• _Your objective_:
Write the entries below out again without a single difference.

• _Task inputs_:
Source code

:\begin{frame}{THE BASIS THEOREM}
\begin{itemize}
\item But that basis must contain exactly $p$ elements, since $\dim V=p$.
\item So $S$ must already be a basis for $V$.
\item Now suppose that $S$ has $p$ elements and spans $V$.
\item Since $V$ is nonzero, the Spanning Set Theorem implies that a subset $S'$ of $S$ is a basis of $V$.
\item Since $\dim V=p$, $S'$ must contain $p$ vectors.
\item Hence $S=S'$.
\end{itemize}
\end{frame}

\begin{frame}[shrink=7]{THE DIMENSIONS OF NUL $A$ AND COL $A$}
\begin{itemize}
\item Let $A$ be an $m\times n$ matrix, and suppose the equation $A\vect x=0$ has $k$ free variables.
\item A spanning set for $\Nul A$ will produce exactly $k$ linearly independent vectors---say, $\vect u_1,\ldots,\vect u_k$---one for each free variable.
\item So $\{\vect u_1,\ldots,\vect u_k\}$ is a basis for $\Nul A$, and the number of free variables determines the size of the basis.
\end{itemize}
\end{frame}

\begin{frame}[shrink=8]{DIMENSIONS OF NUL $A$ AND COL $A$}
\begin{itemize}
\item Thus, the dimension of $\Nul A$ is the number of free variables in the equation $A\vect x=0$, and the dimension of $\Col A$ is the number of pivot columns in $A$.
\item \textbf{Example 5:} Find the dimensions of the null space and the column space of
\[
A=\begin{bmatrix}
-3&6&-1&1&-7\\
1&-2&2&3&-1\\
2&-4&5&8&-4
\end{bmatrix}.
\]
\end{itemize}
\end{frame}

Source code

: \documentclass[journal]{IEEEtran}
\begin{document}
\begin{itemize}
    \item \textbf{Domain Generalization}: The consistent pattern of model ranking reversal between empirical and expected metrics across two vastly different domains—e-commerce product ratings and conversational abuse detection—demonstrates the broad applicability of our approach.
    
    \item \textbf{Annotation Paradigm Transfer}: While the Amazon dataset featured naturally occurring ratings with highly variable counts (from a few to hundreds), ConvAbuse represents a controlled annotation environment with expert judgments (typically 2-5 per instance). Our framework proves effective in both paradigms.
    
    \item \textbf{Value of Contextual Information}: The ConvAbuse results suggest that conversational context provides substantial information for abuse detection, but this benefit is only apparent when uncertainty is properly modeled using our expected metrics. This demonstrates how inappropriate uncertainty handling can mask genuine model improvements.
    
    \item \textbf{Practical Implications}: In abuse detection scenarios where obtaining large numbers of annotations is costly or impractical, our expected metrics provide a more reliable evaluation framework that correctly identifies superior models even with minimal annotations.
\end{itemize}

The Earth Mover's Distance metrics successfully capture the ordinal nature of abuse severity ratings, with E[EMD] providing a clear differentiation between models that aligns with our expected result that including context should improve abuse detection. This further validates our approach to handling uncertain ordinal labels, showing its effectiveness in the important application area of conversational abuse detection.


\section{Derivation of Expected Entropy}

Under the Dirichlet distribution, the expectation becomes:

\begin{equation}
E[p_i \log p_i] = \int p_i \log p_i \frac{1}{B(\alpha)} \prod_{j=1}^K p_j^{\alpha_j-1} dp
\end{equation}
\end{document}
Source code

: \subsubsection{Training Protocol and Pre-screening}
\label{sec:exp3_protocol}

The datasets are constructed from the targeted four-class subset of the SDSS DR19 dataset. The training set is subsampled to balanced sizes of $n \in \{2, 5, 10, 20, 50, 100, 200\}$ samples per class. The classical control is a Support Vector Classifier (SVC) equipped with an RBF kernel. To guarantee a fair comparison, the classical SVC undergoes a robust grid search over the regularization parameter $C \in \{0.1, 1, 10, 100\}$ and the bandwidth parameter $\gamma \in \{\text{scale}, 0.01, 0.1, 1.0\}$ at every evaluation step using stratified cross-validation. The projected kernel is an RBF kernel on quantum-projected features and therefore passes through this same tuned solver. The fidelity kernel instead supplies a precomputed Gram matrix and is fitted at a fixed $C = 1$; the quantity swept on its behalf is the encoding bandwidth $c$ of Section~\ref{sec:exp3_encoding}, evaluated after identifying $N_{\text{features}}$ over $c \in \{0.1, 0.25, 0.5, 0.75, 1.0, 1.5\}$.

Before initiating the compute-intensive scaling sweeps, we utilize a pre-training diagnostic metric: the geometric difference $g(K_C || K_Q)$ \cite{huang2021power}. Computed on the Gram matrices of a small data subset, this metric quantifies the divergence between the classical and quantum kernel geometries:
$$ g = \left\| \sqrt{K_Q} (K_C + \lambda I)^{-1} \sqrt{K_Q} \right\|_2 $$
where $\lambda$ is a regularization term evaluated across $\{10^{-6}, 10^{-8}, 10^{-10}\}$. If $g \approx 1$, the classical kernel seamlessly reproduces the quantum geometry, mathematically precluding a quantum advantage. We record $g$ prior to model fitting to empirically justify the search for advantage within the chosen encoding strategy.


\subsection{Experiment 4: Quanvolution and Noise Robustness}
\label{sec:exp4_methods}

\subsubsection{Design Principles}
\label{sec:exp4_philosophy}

• _Solved problem_:
Source code

:\begin{frame}{THE BASIS THEOREM}
\begin{itemize}
\item But that basis must contain exactly $p$ elements, since $\dim V=p$.
\item So $S$ must already be a basis for $V$.
\item Now suppose that $S$ has $p$ elements and spans $V$.
\item Since $V$ is nonzero, the Spanning Set Theorem implies that a subset $S'$ of $S$ is a basis of $V$.
\item Since $\dim V=p$, $S'$ must contain $p$ vectors.
\item Hence $S=S'$.
\end{itemize}
\end{frame}

\begin{frame}[shrink=7]{THE DIMENSIONS OF NUL $A$ AND COL $A$}
\begin{itemize}
\item Let $A$ be an $m\times n$ matrix, and suppose the equation $A\vect x=0$ has $k$ free variables.
\item A spanning set for $\Nul A$ will produce exactly $k$ linearly independent vectors---say, $\vect u_1,\ldots,\vect u_k$---one for each free variable.
\item So $\{\vect u_1,\ldots,\vect u_k\}$ is a basis for $\Nul A$, and the number of free variables determines the size of the basis.
\end{itemize}
\end{frame}

\begin{frame}[shrink=8]{DIMENSIONS OF NUL $A$ AND COL $A$}
\begin{itemize}
\item Thus, the dimension of $\Nul A$ is the number of free variables in the equation $A\vect x=0$, and the dimension of $\Col A$ is the number of pivot columns in $A$.
\item \textbf{Example 5:} Find the dimensions of the null space and the column space of
\[
A=\begin{bmatrix}
-3&6&-1&1&-7\\
1&-2&2&3&-1\\
2&-4&5&8&-4
\end{bmatrix}.
\]
\end{itemize}
\end{frame}

Source code

: \documentclass[journal]{IEEEtran}
\begin{document}
\begin{itemize}
    \item \textbf{Domain Generalization}: The consistent pattern of model ranking reversal between empirical and expected metrics across two vastly different domains—e-commerce product ratings and conversational abuse detection—demonstrates the broad applicability of our approach.
    
    \item \textbf{Annotation Paradigm Transfer}: While the Amazon dataset featured naturally occurring ratings with highly variable counts (from a few to hundreds), ConvAbuse represents a controlled annotation environment with expert judgments (typically 2-5 per instance). Our framework proves effective in both paradigms.
    
    \item \textbf{Value of Contextual Information}: The ConvAbuse results suggest that conversational context provides substantial information for abuse detection, but this benefit is only apparent when uncertainty is properly modeled using our expected metrics. This demonstrates how inappropriate uncertainty handling can mask genuine model improvements.
    
    \item \textbf{Practical Implications}: In abuse detection scenarios where obtaining large numbers of annotations is costly or impractical, our expected metrics provide a more reliable evaluation framework that correctly identifies superior models even with minimal annotations.
\end{itemize}

The Earth Mover's Distance metrics successfully capture the ordinal nature of abuse severity ratings, with E[EMD] providing a clear differentiation between models that aligns with our expected result that including context should improve abuse detection. This further validates our approach to handling uncertain ordinal labels, showing its effectiveness in the important application area of conversational abuse detection.


\section{Derivation of Expected Entropy}

Under the Dirichlet distribution, the expectation becomes:

\begin{equation}
E[p_i \log p_i] = \int p_i \log p_i \frac{1}{B(\alpha)} \prod_{j=1}^K p_j^{\alpha_j-1} dp
\end{equation}
\end{document}
Source code

: \subsubsection{Training Protocol and Pre-screening}
\label{sec:exp3_protocol}

The datasets are constructed from the targeted four-class subset of the SDSS DR19 dataset. The training set is subsampled to balanced sizes of $n \in \{2, 5, 10, 20, 50, 100, 200\}$ samples per class. The classical control is a Support Vector Classifier (SVC) equipped with an RBF kernel. To guarantee a fair comparison, the classical SVC undergoes a robust grid search over the regularization parameter $C \in \{0.1, 1, 10, 100\}$ and the bandwidth parameter $\gamma \in \{\text{scale}, 0.01, 0.1, 1.0\}$ at every evaluation step using stratified cross-validation. The projected kernel is an RBF kernel on quantum-projected features and therefore passes through this same tuned solver. The fidelity kernel instead supplies a precomputed Gram matrix and is fitted at a fixed $C = 1$; the quantity swept on its behalf is the encoding bandwidth $c$ of Section~\ref{sec:exp3_encoding}, evaluated after identifying $N_{\text{features}}$ over $c \in \{0.1, 0.25, 0.5, 0.75, 1.0, 1.5\}$.

Before initiating the compute-intensive scaling sweeps, we utilize a pre-training diagnostic metric: the geometric difference $g(K_C || K_Q)$ \cite{huang2021power}. Computed on the Gram matrices of a small data subset, this metric quantifies the divergence between the classical and quantum kernel geometries:
$$ g = \left\| \sqrt{K_Q} (K_C + \lambda I)^{-1} \sqrt{K_Q} \right\|_2 $$
where $\lambda$ is a regularization term evaluated across $\{10^{-6}, 10^{-8}, 10^{-10}\}$. If $g \approx 1$, the classical kernel seamlessly reproduces the quantum geometry, mathematically precluding a quantum advantage. We record $g$ prior to model fitting to empirically justify the search for advantage within the chosen encoding strategy.


\subsection{Experiment 4: Quanvolution and Noise Robustness}
\label{sec:exp4_methods}

\subsubsection{Design Principles}
\label{sec:exp4_philosophy}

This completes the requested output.